◆ Problem description
Every entry should be copied exactly, with nothing added or dropped.

◆ Provided data

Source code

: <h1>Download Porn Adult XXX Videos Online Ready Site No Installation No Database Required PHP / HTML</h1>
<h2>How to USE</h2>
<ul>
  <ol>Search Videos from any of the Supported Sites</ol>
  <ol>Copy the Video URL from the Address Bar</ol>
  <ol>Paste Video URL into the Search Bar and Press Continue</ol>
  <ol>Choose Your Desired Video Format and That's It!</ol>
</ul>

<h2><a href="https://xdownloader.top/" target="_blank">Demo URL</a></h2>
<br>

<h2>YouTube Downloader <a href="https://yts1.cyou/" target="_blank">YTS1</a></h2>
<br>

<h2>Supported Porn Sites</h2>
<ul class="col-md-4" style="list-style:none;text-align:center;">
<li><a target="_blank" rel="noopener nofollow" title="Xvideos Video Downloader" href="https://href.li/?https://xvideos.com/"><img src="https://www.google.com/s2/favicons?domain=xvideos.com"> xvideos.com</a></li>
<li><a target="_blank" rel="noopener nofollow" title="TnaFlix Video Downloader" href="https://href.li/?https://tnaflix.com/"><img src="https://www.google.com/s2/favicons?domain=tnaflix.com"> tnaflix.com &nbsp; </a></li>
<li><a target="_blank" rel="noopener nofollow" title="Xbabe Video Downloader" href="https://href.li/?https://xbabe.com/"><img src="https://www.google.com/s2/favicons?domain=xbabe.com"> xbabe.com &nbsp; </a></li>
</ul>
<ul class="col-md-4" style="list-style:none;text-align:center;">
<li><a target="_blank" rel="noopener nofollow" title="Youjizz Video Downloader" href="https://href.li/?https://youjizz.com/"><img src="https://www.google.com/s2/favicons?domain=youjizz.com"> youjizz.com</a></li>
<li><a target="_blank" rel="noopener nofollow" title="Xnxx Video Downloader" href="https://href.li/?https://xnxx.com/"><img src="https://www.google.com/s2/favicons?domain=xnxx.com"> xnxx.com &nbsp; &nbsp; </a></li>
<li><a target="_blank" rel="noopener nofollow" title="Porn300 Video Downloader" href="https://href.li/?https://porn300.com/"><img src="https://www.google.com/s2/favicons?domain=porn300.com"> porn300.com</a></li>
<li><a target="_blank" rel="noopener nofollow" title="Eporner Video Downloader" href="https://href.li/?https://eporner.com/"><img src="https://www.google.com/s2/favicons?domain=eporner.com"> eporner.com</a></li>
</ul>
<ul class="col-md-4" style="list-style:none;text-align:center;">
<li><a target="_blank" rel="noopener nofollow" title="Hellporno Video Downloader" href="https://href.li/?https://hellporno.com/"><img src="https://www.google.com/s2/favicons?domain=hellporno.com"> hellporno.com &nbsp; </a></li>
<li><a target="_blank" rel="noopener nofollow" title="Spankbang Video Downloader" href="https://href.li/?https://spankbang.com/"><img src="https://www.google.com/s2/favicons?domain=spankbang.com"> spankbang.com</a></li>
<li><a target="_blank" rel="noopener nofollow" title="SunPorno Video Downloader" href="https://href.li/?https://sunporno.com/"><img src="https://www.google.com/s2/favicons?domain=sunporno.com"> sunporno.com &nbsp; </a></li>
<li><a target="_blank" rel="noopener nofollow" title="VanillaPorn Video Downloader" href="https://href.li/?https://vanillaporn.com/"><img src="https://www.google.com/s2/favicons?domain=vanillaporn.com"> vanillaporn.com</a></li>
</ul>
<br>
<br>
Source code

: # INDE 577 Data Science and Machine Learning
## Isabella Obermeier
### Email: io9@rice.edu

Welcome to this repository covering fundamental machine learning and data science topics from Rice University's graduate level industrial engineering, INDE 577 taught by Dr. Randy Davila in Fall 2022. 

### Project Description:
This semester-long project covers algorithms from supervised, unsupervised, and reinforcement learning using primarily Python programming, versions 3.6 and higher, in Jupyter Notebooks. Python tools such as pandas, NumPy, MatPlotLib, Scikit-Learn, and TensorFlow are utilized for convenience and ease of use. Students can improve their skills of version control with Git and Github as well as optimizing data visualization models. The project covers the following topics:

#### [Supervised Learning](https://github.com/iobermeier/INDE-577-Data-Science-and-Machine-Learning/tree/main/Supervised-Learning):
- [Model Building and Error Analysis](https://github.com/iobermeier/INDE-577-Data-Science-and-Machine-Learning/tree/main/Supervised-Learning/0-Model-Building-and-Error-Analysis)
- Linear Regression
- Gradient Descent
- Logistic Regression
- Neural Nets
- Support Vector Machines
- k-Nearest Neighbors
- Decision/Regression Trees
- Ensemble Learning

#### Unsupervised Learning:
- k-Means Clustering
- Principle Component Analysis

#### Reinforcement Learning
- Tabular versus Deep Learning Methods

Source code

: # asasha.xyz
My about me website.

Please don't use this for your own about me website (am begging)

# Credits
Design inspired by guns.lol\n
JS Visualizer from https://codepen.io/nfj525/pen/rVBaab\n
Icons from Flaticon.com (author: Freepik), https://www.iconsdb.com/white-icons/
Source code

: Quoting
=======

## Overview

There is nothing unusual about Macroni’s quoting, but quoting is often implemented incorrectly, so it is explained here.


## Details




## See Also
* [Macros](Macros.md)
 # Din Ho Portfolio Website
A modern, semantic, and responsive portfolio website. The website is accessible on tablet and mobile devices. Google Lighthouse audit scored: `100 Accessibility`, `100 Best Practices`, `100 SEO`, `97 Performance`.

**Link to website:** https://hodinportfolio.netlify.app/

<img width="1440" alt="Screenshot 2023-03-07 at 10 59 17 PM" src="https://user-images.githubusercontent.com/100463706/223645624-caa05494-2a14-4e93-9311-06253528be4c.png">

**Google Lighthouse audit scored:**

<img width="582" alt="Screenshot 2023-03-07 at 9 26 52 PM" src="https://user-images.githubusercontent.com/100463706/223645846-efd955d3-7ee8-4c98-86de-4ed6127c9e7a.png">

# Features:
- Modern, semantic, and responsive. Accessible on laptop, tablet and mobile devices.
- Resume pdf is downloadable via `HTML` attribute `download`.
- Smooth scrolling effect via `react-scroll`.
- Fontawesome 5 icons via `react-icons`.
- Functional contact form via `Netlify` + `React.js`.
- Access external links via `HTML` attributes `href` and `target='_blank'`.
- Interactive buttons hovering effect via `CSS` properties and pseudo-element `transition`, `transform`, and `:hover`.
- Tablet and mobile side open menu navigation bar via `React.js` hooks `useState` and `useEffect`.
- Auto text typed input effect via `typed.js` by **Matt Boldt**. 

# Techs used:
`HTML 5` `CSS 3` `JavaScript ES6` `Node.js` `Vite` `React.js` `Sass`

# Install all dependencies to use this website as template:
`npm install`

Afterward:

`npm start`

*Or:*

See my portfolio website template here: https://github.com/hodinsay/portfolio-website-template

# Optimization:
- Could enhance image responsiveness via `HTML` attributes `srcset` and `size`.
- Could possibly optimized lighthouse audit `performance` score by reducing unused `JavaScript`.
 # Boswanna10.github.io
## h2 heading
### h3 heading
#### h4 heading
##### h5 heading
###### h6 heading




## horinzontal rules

◆ Response
Source code

: <h1>Download Porn Adult XXX Videos Online Ready Site No Installation No Database Required PHP / HTML</h1>
<h2>How to USE</h2>
<ul>
  <ol>Search Videos from any of the Supported Sites</ol>
  <ol>Copy the Video URL from the Address Bar</ol>
  <ol>Paste Video URL into the Search Bar and Press Continue</ol>
  <ol>Choose Your Desired Video Format and That's It!</ol>
</ul>

<h2><a href="https://xdownloader.top/" target="_blank">Demo URL</a></h2>
<br>

<h2>YouTube Downloader <a href="https://yts1.cyou/" target="_blank">YTS1</a></h2>
<br>

<h2>Supported Porn Sites</h2>
<ul class="col-md-4" style="list-style:none;text-align:center;">
<li><a target="_blank" rel="noopener nofollow" title="Xvideos Video Downloader" href="https://href.li/?https://xvideos.com/"><img src="https://www.google.com/s2/favicons?domain=xvideos.com"> xvideos.com</a></li>
<li><a target="_blank" rel="noopener nofollow" title="TnaFlix Video Downloader" href="https://href.li/?https://tnaflix.com/"><img src="https://www.google.com/s2/favicons?domain=tnaflix.com"> tnaflix.com &nbsp; </a></li>
<li><a target="_blank" rel="noopener nofollow" title="Xbabe Video Downloader" href="https://href.li/?https://xbabe.com/"><img src="https://www.google.com/s2/favicons?domain=xbabe.com"> xbabe.com &nbsp; </a></li>
</ul>
<ul class="col-md-4" style="list-style:none;text-align:center;">
<li><a target="_blank" rel="noopener nofollow" title="Youjizz Video Downloader" href="https://href.li/?https://youjizz.com/"><img src="https://www.google.com/s2/favicons?domain=youjizz.com"> youjizz.com</a></li>
<li><a target="_blank" rel="noopener nofollow" title="Xnxx Video Downloader" href="https://href.li/?https://xnxx.com/"><img src="https://www.google.com/s2/favicons?domain=xnxx.com"> xnxx.com &nbsp; &nbsp; </a></li>
<li><a target="_blank" rel="noopener nofollow" title="Porn300 Video Downloader" href="https://href.li/?https://porn300.com/"><img src="https://www.google.com/s2/favicons?domain=porn300.com"> porn300.com</a></li>
<li><a target="_blank" rel="noopener nofollow" title="Eporner Video Downloader" href="https://href.li/?https://eporner.com/"><img src="https://www.google.com/s2/favicons?domain=eporner.com"> eporner.com</a></li>
</ul>
<ul class="col-md-4" style="list-style:none;text-align:center;">
<li><a target="_blank" rel="noopener nofollow" title="Hellporno Video Downloader" href="https://href.li/?https://hellporno.com/"><img src="https://www.google.com/s2/favicons?domain=hellporno.com"> hellporno.com &nbsp; </a></li>
<li><a target="_blank" rel="noopener nofollow" title="Spankbang Video Downloader" href="https://href.li/?https://spankbang.com/"><img src="https://www.google.com/s2/favicons?domain=spankbang.com"> spankbang.com</a></li>
<li><a target="_blank" rel="noopener nofollow" title="SunPorno Video Downloader" href="https://href.li/?https://sunporno.com/"><img src="https://www.google.com/s2/favicons?domain=sunporno.com"> sunporno.com &nbsp; </a></li>
<li><a target="_blank" rel="noopener nofollow" title="VanillaPorn Video Downloader" href="https://href.li/?https://vanillaporn.com/"><img src="https://www.google.com/s2/favicons?domain=vanillaporn.com"> vanillaporn.com</a></li>
</ul>
<br>
<br>
Source code

: # INDE 577 Data Science and Machine Learning
## Isabella Obermeier
### Email: io9@rice.edu

Welcome to this repository covering fundamental machine learning and data science topics from Rice University's graduate level industrial engineering, INDE 577 taught by Dr. Randy Davila in Fall 2022. 

### Project Description:
This semester-long project covers algorithms from supervised, unsupervised, and reinforcement learning using primarily Python programming, versions 3.6 and higher, in Jupyter Notebooks. Python tools such as pandas, NumPy, MatPlotLib, Scikit-Learn, and TensorFlow are utilized for convenience and ease of use. Students can improve their skills of version control with Git and Github as well as optimizing data visualization models. The project covers the following topics:

#### [Supervised Learning](https://github.com/iobermeier/INDE-577-Data-Science-and-Machine-Learning/tree/main/Supervised-Learning):
- [Model Building and Error Analysis](https://github.com/iobermeier/INDE-577-Data-Science-and-Machine-Learning/tree/main/Supervised-Learning/0-Model-Building-and-Error-Analysis)
- Linear Regression
- Gradient Descent
- Logistic Regression
- Neural Nets
- Support Vector Machines
- k-Nearest Neighbors
- Decision/Regression Trees
- Ensemble Learning

#### Unsupervised Learning:
- k-Means Clustering
- Principle Component Analysis

#### Reinforcement Learning
- Tabular versus Deep Learning Methods

Source code

: # asasha.xyz
My about me website.

Please don't use this for your own about me website (am begging)

# Credits
Design inspired by guns.lol\n
JS Visualizer from https://codepen.io/nfj525/pen/rVBaab\n
Icons from Flaticon.com (author: Freepik), https://www.iconsdb.com/white-icons/
Source code

: Quoting
=======

## Overview

There is nothing unusual about Macroni’s quoting, but quoting is often implemented incorrectly, so it is explained here.


## Details




## See Also
* [Macros](Macros.md)
 # Din Ho Portfolio Website
A modern, semantic, and responsive portfolio website. The website is accessible on tablet and mobile devices. Google Lighthouse audit scored: `100 Accessibility`, `100 Best Practices`, `100 SEO`, `97 Performance`.

**Link to website:** https://hodinportfolio.netlify.app/

<img width="1440" alt="Screenshot 2023-03-07 at 10 59 17 PM" src="https://user-images.githubusercontent.com/100463706/223645624-caa05494-2a14-4e93-9311-06253528be4c.png">

**Google Lighthouse audit scored:**

<img width="582" alt="Screenshot 2023-03-07 at 9 26 52 PM" src="https://user-images.githubusercontent.com/100463706/223645846-efd955d3-7ee8-4c98-86de-4ed6127c9e7a.png">

# Features:
- Modern, semantic, and responsive. Accessible on laptop, tablet and mobile devices.
- Resume pdf is downloadable via `HTML` attribute `download`.
- Smooth scrolling effect via `react-scroll`.
- Fontawesome 5 icons via `react-icons`.
- Functional contact form via `Netlify` + `React.js`.
- Access external links via `HTML` attributes `href` and `target='_blank'`.
- Interactive buttons hovering effect via `CSS` properties and pseudo-element `transition`, `transform`, and `:hover`.
- Tablet and mobile side open menu navigation bar via `React.js` hooks `useState` and `useEffect`.
- Auto text typed input effect via `typed.js` by **Matt Boldt**. 

# Techs used:
`HTML 5` `CSS 3` `JavaScript ES6` `Node.js` `Vite` `React.js` `Sass`

# Install all dependencies to use this website as template:
`npm install`

Afterward:

`npm start`

*Or:*

See my portfolio website template here: https://github.com/hodinsay/portfolio-website-template

# Optimization:
- Could enhance image responsiveness via `HTML` attributes `srcset` and `size`.
- Could possibly optimized lighthouse audit `performance` score by reducing unused `JavaScript`.
 # Boswanna10.github.io
## h2 heading
### h3 heading
#### h4 heading
##### h5 heading
###### h6 heading




## horinzontal rules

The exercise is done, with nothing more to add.